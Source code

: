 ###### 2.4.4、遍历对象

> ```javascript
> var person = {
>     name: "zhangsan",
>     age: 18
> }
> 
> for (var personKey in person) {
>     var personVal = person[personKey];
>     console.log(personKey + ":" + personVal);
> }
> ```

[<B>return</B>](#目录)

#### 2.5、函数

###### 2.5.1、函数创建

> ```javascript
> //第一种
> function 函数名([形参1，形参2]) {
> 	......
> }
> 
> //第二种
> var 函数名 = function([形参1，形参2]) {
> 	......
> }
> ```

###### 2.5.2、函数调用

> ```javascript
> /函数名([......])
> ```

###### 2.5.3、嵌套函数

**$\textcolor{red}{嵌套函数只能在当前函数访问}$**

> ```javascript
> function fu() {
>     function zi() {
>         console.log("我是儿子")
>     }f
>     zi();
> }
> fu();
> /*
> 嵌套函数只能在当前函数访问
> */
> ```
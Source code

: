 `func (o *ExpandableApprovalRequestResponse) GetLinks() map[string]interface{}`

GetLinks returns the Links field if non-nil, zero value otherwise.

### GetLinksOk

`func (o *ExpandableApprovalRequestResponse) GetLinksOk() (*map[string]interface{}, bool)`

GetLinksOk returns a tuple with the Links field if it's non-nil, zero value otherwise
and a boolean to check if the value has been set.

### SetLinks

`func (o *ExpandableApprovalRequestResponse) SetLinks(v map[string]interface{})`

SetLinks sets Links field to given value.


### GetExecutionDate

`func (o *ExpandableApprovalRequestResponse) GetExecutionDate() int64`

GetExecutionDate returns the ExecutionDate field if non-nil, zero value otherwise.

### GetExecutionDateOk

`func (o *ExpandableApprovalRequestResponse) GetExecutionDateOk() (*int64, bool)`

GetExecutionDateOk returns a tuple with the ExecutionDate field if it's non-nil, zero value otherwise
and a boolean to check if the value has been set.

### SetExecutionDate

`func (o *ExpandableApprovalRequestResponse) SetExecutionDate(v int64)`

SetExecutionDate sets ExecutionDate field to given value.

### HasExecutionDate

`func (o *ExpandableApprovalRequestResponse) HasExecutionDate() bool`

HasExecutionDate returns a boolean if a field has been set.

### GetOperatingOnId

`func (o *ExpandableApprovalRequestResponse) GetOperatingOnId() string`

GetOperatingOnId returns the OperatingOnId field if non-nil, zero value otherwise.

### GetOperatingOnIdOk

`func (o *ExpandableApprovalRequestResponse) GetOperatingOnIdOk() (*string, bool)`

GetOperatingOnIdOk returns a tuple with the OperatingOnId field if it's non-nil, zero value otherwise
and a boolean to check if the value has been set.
•••••
**BRIEF:**
Copy out the entries. Leave every line exactly as it is.

**WRITTEN ANSWER:**
Source code

: ###### 2.4.4、遍历对象

> ```javascript
> var person = {
>     name: "zhangsan",
>     age: 18
> }
> 
> for (var personKey in person) {
>     var personVal = person[personKey];
>     console.log(personKey + ":" + personVal);
> }
> ```

[<B>return</B>](#目录)

#### 2.5、函数

###### 2.5.1、函数创建

> ```javascript
> //第一种
> function 函数名([形参1，形参2]) {
> 	......
> }
> 
> //第二种
> var 函数名 = function([形参1，形参2]) {
> 	......
> }
> ```

###### 2.5.2、函数调用

> ```javascript
> /函数名([......])
> ```

###### 2.5.3、嵌套函数

**$\textcolor{red}{嵌套函数只能在当前函数访问}$**

> ```javascript
> function fu() {
>     function zi() {
>         console.log("我是儿子")
>     }f
>     zi();
> }
> fu();
> /*
> 嵌套函数只能在当前函数访问
> */
> ```
Source code

: `func (o *ExpandableApprovalRequestResponse) GetLinks() map[string]interface{}`

GetLinks returns the Links field if non-nil, zero value otherwise.

### GetLinksOk

`func (o *ExpandableApprovalRequestResponse) GetLinksOk() (*map[string]interface{}, bool)`

GetLinksOk returns a tuple with the Links field if it's non-nil, zero value otherwise
and a boolean to check if the value has been set.

### SetLinks

`func (o *ExpandableApprovalRequestResponse) SetLinks(v map[string]interface{})`

SetLinks sets Links field to given value.


### GetExecutionDate

`func (o *ExpandableApprovalRequestResponse) GetExecutionDate() int64`

GetExecutionDate returns the ExecutionDate field if non-nil, zero value otherwise.

### GetExecutionDateOk

`func (o *ExpandableApprovalRequestResponse) GetExecutionDateOk() (*int64, bool)`

GetExecutionDateOk returns a tuple with the ExecutionDate field if it's non-nil, zero value otherwise
and a boolean to check if the value has been set.

### SetExecutionDate

`func (o *ExpandableApprovalRequestResponse) SetExecutionDate(v int64)`

SetExecutionDate sets ExecutionDate field to given value.

### HasExecutionDate

`func (o *ExpandableApprovalRequestResponse) HasExecutionDate() bool`

HasExecutionDate returns a boolean if a field has been set.

### GetOperatingOnId

`func (o *ExpandableApprovalRequestResponse) GetOperatingOnId() string`

GetOperatingOnId returns the OperatingOnId field if non-nil, zero value otherwise.

### GetOperatingOnIdOk

`func (o *ExpandableApprovalRequestResponse) GetOperatingOnIdOk() (*string, bool)`

GetOperatingOnIdOk returns a tuple with the OperatingOnId field if it's non-nil, zero value otherwise
and a boolean to check if the value has been set.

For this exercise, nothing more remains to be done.